_Aim of the task_
Only a number is expected: how many lines in these records mention the word "后继函数"?

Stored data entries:
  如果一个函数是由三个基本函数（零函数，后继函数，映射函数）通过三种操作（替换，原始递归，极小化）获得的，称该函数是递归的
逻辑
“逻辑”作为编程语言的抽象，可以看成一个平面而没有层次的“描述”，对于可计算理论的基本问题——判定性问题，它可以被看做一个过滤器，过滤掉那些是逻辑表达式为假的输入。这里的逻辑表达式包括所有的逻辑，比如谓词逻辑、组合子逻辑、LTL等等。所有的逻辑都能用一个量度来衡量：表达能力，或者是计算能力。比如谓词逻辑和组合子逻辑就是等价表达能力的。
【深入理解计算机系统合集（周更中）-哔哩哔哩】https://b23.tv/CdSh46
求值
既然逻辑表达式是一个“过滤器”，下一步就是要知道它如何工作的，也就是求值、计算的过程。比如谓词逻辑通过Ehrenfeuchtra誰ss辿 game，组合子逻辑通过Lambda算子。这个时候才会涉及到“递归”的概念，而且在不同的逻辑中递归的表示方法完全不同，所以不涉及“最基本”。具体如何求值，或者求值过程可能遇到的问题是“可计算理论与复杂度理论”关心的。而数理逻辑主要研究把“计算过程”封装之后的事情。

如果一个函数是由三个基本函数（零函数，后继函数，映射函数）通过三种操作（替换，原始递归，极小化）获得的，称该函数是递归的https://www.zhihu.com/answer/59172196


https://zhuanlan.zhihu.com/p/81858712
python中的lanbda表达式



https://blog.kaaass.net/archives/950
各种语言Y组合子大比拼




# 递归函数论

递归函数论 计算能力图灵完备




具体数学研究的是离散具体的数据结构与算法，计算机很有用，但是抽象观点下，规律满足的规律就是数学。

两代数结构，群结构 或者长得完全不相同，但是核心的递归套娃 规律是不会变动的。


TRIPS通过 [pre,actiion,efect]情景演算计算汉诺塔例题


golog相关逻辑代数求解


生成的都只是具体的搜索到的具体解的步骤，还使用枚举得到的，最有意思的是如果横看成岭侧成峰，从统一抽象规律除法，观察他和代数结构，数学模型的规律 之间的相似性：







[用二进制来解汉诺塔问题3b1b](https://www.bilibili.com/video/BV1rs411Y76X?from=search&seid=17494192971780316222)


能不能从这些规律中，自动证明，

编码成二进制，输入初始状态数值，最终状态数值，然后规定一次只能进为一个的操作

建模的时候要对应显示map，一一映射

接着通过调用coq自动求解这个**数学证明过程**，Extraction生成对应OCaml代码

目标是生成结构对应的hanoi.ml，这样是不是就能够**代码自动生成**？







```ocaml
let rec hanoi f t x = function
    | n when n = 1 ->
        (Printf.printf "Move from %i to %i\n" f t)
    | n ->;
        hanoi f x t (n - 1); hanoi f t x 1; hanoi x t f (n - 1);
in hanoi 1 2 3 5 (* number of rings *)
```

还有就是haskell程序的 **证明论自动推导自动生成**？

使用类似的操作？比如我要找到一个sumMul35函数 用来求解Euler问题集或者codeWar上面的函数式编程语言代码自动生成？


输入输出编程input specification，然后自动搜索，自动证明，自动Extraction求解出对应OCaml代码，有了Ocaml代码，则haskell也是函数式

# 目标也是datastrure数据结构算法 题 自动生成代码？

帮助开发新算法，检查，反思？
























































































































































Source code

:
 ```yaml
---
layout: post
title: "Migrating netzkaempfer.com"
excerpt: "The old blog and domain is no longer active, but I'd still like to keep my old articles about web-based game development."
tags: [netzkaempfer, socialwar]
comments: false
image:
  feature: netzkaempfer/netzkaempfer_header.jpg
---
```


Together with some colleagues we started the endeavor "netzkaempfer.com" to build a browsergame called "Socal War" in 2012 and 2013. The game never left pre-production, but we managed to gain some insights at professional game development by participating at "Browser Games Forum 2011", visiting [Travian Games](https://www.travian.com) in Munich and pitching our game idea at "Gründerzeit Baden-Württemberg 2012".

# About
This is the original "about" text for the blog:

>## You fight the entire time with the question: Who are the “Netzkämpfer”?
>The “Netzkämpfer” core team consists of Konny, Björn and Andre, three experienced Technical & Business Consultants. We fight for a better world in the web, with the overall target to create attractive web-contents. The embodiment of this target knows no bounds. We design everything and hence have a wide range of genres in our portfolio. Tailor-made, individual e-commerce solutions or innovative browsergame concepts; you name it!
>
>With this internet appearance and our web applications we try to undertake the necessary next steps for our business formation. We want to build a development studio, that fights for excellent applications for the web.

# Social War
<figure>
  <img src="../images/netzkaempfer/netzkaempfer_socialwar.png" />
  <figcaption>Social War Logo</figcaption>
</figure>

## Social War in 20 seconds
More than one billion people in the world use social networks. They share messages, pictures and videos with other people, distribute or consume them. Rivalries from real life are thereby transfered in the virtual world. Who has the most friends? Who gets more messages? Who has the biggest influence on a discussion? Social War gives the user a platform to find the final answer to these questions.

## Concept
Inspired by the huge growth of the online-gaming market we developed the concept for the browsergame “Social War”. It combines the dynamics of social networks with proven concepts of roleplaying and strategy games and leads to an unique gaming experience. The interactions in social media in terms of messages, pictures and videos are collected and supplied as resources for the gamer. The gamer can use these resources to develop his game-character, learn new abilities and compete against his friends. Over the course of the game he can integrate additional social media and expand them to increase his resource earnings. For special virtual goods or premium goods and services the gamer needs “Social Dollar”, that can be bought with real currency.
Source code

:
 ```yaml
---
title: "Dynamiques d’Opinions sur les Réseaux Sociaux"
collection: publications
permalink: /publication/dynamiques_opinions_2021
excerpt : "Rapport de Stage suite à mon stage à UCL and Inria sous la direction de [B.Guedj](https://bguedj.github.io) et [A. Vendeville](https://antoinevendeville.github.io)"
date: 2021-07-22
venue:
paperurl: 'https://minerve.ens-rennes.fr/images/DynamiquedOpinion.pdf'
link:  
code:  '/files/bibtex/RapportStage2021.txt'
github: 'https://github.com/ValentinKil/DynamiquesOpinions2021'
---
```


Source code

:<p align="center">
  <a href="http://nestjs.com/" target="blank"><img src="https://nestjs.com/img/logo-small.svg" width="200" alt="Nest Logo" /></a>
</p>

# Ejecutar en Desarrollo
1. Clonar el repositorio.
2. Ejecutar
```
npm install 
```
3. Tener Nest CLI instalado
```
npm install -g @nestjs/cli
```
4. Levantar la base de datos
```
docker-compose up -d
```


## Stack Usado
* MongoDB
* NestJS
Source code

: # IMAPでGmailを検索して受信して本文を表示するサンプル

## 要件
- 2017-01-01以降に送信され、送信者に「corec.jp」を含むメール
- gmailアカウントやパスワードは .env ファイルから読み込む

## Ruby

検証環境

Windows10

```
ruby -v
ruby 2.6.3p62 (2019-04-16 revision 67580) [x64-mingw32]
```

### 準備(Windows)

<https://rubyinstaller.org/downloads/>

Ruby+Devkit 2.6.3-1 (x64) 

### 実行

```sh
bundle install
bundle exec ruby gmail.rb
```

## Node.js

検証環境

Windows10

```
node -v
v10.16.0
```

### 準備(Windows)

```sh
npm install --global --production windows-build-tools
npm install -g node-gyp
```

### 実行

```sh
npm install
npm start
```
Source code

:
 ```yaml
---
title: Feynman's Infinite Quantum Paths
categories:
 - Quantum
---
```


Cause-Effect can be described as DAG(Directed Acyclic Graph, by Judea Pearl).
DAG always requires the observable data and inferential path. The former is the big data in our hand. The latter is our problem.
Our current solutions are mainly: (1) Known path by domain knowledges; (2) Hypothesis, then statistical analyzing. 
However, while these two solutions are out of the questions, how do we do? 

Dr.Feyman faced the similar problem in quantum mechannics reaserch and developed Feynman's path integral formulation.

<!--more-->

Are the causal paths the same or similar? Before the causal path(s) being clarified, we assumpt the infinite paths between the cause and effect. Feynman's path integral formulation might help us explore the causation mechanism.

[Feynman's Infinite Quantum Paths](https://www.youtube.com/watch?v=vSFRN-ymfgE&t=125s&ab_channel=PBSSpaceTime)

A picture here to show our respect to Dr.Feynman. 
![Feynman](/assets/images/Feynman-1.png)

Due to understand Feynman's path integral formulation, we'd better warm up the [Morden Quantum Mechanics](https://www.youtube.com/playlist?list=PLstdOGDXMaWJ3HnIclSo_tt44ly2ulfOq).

_Response box_
2